» **WORK TASK**
Which lines in the records below contain the word "being"? Copy each of them.

'''

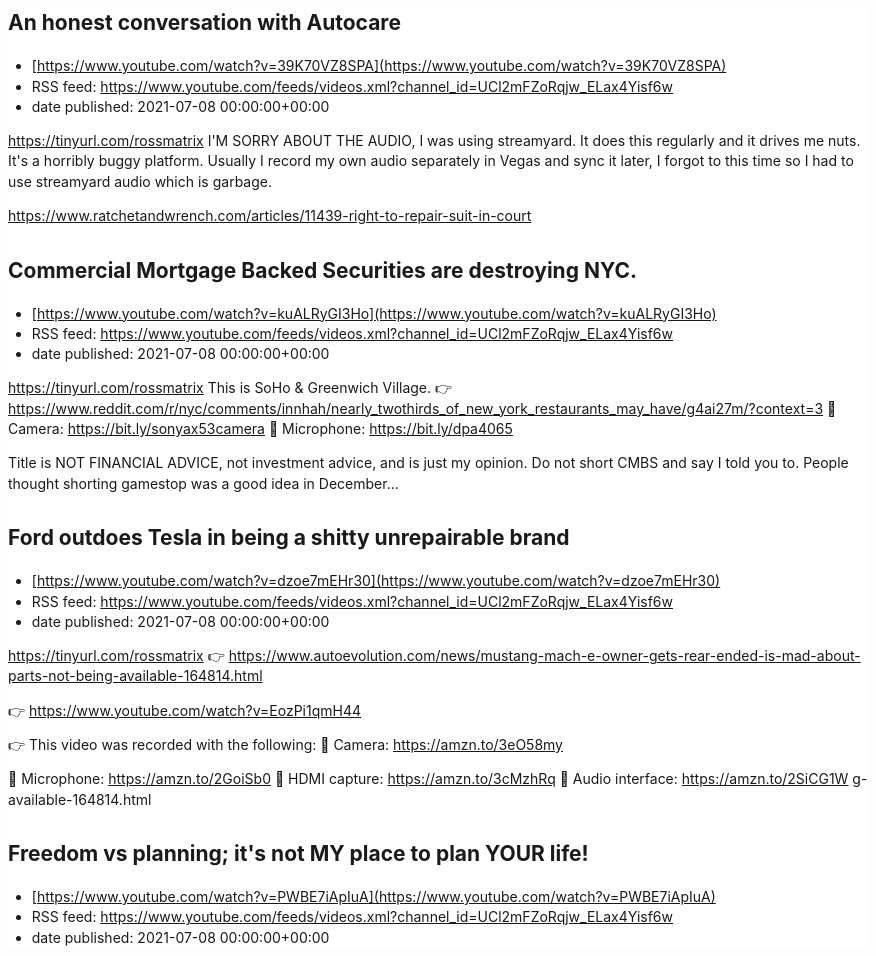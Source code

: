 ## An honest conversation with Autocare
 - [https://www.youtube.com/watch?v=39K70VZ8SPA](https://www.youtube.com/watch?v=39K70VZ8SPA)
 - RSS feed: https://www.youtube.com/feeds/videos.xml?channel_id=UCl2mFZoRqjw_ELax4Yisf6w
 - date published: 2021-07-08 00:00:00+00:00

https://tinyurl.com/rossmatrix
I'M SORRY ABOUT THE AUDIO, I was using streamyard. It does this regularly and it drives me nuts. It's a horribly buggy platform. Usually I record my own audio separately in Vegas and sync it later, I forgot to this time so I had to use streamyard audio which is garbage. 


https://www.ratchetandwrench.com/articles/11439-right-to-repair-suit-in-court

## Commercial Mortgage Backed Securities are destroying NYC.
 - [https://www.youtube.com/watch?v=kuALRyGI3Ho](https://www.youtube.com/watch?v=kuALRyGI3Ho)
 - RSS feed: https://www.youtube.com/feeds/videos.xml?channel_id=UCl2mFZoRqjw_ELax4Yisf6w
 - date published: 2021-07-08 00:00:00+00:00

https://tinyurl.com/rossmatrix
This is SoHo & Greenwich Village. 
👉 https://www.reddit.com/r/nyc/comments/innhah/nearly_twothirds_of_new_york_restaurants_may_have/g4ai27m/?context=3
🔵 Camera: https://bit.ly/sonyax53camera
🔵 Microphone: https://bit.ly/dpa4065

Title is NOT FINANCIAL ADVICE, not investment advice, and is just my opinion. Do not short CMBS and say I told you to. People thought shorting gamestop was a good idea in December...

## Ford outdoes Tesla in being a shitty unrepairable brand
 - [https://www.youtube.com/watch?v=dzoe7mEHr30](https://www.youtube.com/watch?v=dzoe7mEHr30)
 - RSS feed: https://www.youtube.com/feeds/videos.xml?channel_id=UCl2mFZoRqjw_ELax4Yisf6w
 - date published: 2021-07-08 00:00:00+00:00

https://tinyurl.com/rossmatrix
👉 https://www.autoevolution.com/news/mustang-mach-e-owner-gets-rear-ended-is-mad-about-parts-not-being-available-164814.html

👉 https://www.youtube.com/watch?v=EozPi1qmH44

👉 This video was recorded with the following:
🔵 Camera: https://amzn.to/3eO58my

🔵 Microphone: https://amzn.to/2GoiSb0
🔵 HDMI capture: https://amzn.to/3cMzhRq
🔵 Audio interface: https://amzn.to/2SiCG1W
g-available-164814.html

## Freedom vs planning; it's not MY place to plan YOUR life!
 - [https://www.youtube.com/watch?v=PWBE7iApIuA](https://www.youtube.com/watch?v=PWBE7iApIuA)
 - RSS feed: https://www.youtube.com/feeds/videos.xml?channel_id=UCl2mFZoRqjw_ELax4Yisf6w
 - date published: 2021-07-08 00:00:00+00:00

'''

» **COMPLETED TASK**
## Ford outdoes Tesla in being a shitty unrepairable brand
👉 https://www.autoevolution.com/news/mustang-mach-e-owner-gets-rear-ended-is-mad-about-parts-not-being-available-164814.html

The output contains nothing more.